> _WHAT IS NEEDED_:
Go through the data below and return each line containing the word "Authentication".

• • • •

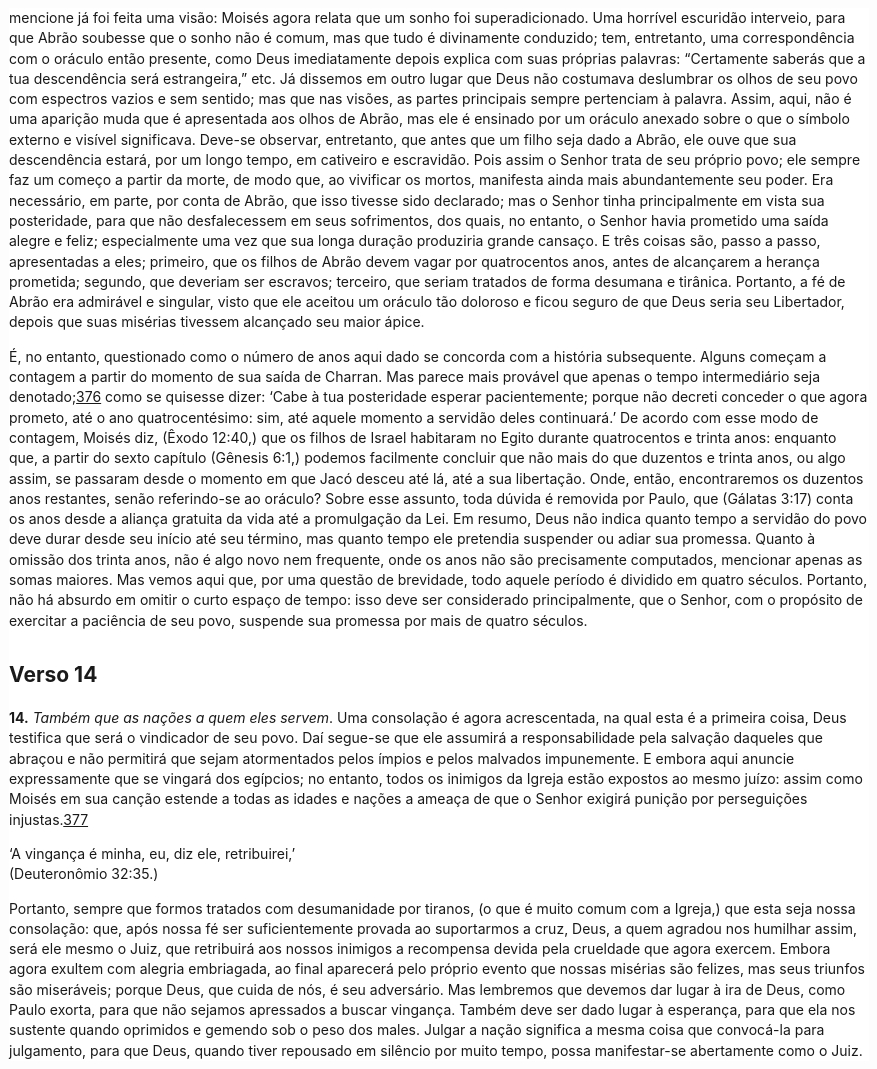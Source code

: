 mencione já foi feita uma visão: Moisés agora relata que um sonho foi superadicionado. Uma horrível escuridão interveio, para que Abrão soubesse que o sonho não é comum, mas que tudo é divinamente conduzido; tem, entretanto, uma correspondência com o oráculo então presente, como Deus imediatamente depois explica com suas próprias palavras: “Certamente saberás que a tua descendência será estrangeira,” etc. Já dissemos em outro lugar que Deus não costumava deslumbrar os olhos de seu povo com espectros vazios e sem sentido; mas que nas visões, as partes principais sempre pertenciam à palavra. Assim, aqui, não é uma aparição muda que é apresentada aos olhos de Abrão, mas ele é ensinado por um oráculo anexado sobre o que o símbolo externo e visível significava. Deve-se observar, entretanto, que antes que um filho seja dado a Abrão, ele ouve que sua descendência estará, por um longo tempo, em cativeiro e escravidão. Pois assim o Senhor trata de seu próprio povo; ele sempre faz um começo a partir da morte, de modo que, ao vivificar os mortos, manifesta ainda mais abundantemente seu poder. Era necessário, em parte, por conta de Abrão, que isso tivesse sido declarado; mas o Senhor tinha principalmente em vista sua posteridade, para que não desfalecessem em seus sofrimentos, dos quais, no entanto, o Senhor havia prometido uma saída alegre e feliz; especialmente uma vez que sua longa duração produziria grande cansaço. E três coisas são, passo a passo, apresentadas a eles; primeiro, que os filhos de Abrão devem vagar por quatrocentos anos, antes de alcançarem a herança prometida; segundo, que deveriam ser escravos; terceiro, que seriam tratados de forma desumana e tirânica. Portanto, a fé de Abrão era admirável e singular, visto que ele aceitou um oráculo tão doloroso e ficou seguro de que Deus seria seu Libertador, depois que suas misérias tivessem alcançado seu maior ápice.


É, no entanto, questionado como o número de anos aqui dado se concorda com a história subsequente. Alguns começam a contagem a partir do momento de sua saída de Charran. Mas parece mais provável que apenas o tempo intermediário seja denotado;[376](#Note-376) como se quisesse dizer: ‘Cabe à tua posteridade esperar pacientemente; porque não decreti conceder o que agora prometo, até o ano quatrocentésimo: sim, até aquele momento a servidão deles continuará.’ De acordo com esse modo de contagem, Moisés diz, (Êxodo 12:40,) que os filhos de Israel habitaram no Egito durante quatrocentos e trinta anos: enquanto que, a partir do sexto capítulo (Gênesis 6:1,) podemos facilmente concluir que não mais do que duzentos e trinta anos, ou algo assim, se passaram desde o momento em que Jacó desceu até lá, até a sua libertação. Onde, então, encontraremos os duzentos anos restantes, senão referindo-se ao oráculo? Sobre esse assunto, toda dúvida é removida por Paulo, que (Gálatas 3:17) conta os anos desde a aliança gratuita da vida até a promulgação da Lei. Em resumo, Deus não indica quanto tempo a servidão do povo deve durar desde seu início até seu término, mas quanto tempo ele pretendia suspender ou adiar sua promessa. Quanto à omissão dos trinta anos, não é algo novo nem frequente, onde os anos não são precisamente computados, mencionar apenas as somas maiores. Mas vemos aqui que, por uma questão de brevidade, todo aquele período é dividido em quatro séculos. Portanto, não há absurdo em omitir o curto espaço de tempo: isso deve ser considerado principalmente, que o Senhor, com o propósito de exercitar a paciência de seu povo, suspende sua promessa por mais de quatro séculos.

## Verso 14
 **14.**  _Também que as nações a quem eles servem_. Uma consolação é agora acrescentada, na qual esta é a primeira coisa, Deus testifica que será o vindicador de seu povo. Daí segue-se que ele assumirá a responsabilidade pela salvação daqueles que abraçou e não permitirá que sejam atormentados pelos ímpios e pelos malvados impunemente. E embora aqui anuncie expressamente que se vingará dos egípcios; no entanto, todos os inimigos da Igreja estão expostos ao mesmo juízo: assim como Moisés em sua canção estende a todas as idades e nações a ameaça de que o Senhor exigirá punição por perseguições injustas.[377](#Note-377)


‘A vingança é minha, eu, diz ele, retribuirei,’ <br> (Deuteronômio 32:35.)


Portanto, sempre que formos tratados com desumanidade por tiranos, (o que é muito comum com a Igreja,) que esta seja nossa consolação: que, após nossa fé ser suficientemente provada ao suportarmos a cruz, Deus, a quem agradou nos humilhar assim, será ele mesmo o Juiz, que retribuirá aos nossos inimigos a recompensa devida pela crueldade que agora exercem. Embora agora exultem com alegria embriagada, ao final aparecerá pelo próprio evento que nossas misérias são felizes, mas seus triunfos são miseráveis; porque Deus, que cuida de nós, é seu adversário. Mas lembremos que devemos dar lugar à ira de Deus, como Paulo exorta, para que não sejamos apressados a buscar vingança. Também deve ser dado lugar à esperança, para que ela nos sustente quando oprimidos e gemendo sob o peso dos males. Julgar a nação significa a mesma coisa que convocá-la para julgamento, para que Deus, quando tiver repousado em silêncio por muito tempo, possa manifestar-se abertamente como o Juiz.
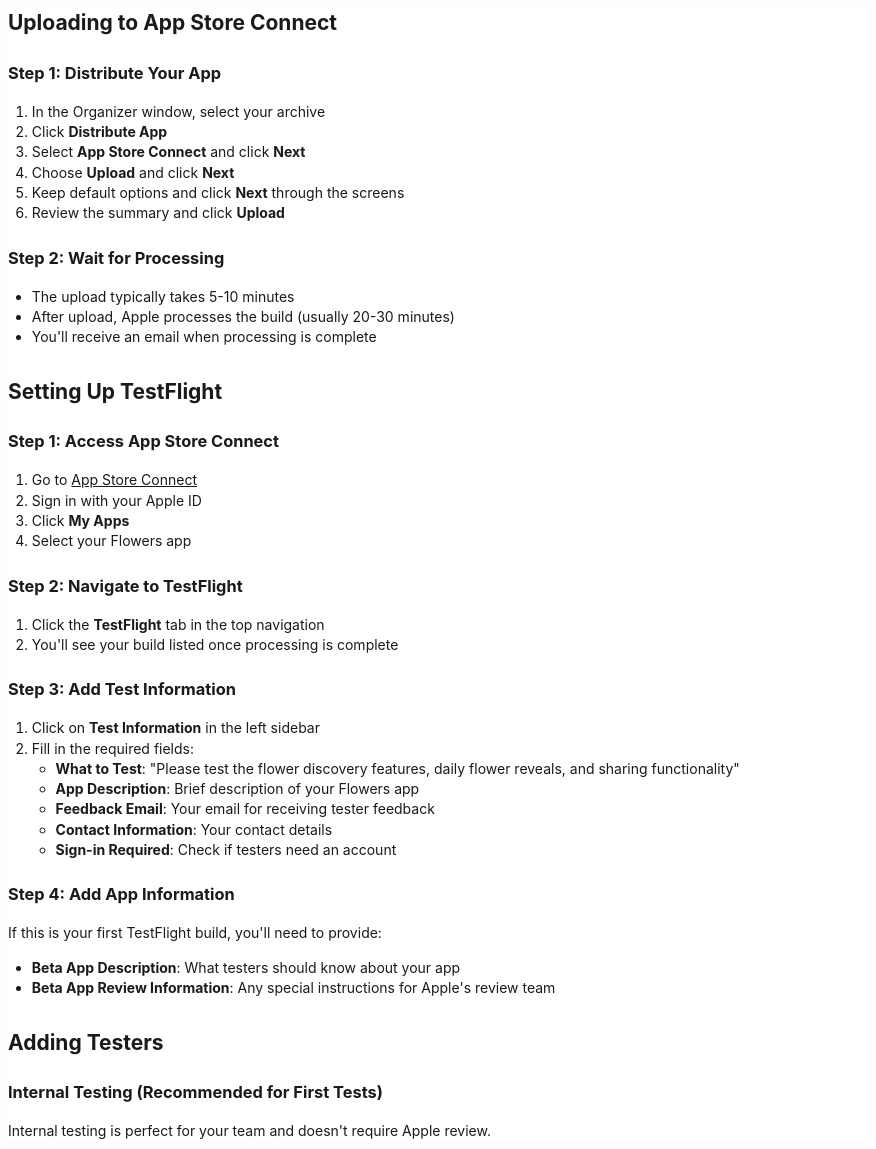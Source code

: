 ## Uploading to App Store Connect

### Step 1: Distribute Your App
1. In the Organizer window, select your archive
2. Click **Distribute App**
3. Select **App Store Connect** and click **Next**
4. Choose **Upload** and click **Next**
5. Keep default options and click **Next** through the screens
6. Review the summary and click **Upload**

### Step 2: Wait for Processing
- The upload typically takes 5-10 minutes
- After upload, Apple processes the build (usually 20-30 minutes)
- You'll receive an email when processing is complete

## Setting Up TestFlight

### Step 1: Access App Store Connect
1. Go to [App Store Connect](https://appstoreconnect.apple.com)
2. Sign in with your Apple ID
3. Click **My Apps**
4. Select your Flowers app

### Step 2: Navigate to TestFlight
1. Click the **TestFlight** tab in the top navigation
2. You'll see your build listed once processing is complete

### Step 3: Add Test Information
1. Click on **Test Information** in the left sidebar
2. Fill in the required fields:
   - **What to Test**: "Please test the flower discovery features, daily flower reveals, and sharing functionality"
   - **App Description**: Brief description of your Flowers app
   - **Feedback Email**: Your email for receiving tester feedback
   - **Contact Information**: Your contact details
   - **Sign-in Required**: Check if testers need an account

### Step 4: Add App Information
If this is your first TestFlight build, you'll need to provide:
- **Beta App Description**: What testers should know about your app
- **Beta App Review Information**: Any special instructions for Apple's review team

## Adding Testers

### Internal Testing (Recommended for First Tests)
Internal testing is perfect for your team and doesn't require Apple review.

• • • •

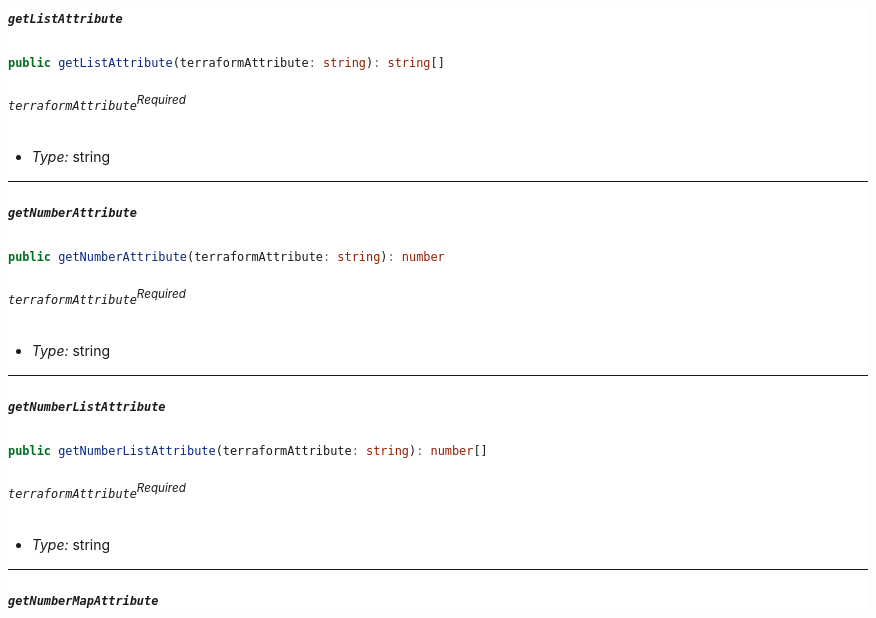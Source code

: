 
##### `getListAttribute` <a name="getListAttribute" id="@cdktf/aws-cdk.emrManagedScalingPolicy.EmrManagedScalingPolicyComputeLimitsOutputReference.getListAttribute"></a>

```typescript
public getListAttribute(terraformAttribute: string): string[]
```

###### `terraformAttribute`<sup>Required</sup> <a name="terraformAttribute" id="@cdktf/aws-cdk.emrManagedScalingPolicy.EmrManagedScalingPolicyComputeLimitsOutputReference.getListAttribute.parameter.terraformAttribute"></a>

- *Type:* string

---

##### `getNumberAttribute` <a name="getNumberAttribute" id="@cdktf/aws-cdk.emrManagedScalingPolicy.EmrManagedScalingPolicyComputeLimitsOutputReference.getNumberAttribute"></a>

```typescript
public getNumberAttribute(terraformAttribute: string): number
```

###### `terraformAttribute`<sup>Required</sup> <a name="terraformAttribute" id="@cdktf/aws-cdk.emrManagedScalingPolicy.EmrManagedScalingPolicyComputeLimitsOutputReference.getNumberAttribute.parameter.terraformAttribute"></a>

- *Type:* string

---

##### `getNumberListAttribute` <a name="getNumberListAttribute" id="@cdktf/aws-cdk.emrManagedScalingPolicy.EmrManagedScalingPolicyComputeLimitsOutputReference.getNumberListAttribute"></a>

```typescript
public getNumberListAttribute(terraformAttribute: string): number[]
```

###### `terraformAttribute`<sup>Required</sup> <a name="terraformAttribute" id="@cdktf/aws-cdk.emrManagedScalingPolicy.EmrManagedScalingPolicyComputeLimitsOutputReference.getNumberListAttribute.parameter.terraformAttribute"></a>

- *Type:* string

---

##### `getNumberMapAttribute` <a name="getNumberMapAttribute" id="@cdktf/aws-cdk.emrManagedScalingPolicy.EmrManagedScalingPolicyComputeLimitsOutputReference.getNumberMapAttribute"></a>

• • • •

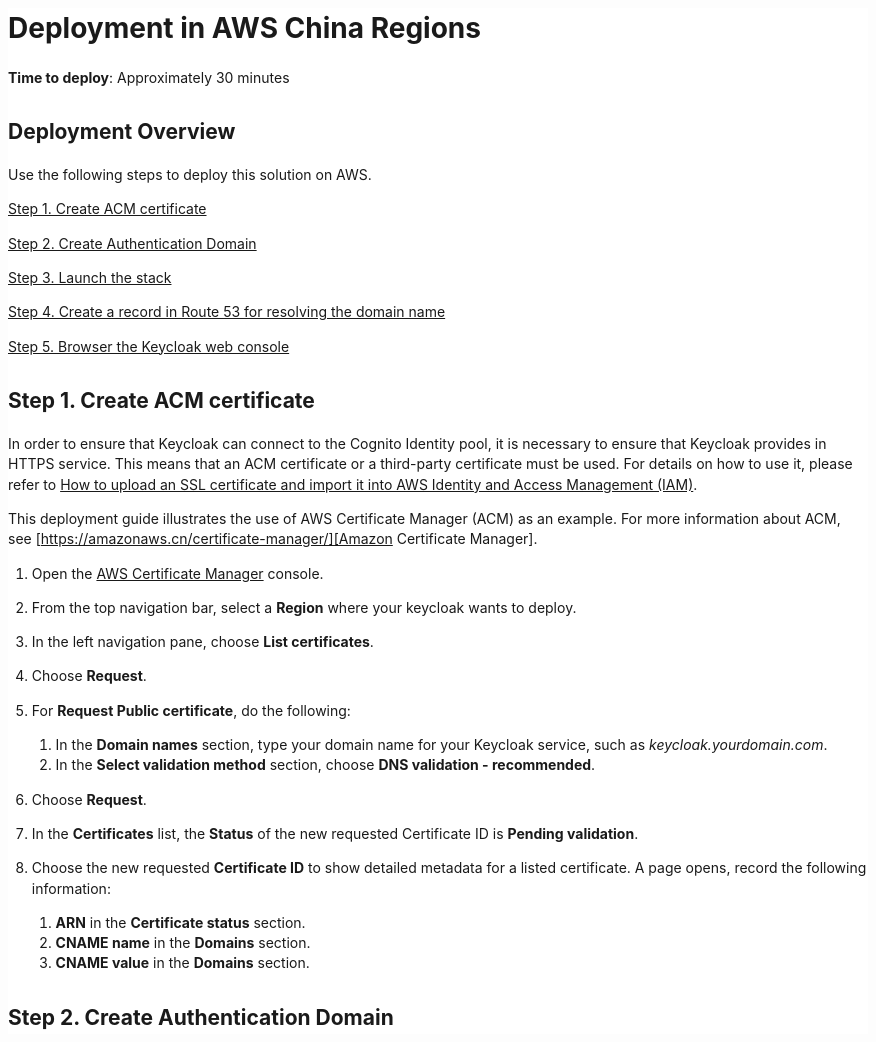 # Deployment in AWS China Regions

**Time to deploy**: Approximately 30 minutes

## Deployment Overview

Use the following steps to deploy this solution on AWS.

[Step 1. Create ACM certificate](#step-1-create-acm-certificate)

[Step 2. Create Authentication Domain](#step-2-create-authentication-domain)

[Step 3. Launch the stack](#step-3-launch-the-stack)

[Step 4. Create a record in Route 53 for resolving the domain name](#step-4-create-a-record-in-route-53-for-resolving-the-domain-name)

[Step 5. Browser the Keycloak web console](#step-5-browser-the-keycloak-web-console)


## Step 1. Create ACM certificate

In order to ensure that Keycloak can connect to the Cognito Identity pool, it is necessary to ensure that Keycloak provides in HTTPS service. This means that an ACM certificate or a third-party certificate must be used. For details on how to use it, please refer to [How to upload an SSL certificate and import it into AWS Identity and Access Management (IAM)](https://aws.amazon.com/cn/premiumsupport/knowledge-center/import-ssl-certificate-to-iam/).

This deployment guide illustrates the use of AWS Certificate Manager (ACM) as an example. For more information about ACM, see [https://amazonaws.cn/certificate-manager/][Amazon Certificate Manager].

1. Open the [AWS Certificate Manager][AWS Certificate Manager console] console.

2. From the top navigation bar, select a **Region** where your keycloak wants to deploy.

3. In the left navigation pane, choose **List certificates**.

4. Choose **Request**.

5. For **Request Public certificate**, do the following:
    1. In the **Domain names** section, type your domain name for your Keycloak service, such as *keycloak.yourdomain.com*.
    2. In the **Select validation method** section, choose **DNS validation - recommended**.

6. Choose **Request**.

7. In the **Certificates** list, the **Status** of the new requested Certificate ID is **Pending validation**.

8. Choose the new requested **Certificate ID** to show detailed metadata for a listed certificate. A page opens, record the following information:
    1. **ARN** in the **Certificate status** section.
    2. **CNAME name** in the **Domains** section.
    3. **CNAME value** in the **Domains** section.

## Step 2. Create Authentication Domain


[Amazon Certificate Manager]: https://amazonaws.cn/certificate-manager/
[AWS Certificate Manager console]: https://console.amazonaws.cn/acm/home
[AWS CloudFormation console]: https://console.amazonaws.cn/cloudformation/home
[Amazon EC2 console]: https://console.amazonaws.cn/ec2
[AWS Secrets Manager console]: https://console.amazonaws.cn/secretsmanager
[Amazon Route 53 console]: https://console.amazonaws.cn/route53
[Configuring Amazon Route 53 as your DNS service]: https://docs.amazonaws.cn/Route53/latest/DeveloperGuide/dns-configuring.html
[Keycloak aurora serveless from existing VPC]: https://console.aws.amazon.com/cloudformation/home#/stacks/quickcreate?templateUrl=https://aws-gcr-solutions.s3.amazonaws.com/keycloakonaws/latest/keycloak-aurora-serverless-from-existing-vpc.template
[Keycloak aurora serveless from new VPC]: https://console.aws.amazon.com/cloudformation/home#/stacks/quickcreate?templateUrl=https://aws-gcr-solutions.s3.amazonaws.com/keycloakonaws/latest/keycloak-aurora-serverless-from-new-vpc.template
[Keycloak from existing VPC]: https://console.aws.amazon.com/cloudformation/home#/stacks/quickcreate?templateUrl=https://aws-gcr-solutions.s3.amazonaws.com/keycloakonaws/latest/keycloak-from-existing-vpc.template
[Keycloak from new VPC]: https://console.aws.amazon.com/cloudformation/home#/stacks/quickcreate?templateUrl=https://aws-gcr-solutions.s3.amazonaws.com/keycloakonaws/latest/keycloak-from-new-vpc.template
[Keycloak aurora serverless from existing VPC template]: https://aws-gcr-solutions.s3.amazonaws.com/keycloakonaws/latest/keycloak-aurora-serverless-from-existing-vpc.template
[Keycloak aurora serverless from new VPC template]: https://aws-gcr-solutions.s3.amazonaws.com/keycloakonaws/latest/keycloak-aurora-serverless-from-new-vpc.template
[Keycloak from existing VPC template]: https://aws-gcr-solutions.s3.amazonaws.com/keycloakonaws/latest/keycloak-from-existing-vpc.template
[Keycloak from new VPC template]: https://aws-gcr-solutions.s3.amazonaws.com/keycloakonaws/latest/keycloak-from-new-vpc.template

• • • •

> _RESPONSE AREA_:
[Step 2. Create Authentication Domain](#step-2-create-authentication-domain)
## Step 2. Create Authentication Domain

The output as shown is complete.